The Spatial and Transport Impacts of Automated Driving, or STAD, is a joint research project about the implications of the future of accessibility and spatial development of mobility with respect to autonomous driving technologies.
As technologies and trends develop around the topic of automated driving, it becomes crucial for all entities that would be affected by such developments to be prepared for changes in the near future. Having 5 levels of automation identified, the most advanced levels of automated driving (5) as disruptive innovation leading to drastic changes in mobility patterns and even spatial structure of cities and regions.
Much progress has been made in understanding the short term and small scale impacts of less advanced levels of automated driving on driver behavior and traffic flows. However, much needed research into the longer term, indirect and larger scale impacts of more advanced levels of automated driving, on mobility, logistic and residential patterns and spatial-economic structure, is still in its infancy.

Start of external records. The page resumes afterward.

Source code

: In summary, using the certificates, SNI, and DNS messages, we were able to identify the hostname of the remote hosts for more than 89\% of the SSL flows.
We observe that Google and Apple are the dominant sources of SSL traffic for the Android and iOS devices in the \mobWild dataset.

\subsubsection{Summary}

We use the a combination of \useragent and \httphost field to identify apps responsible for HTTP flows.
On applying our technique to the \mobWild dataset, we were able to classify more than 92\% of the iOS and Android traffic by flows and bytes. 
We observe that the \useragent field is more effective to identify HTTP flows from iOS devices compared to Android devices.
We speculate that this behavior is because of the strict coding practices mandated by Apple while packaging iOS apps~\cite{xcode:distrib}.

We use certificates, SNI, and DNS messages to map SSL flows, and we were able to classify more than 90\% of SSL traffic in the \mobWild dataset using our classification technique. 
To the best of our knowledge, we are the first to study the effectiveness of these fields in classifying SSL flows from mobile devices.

As a result, this project surfaced, bringing academic and governmental institutions, as well as private companies to collaborate on research and sub-projects that aim to fill the crucial knowledge gap by assessing the wider, long term transport and spatial implications of advanced levels of automated driving, which in turn may provide measures for better decision making for long-term transportation investments and planning. Particular topics that were taken into account in the research articulation pertain to regional development and accessibility, urban design, pedestrians and cyclists, impacts on public transport and parking.
The theoretical basis of the research project is the ‘ripple model’ of automated driving. The ripple model represents a metaphor of how impacts of driving automation propagate over time from changes in traffic and travel characteristics to spatial implications such as infrastructure and location choice and ultimately to economic and societal changes.
Concerning the research methods, high importance was attached to models and data for specific regional use cases and connections to current and future pilot projects. In order to distribute the different research topics, the scientific project approach is based on a coherent set of sub-projects.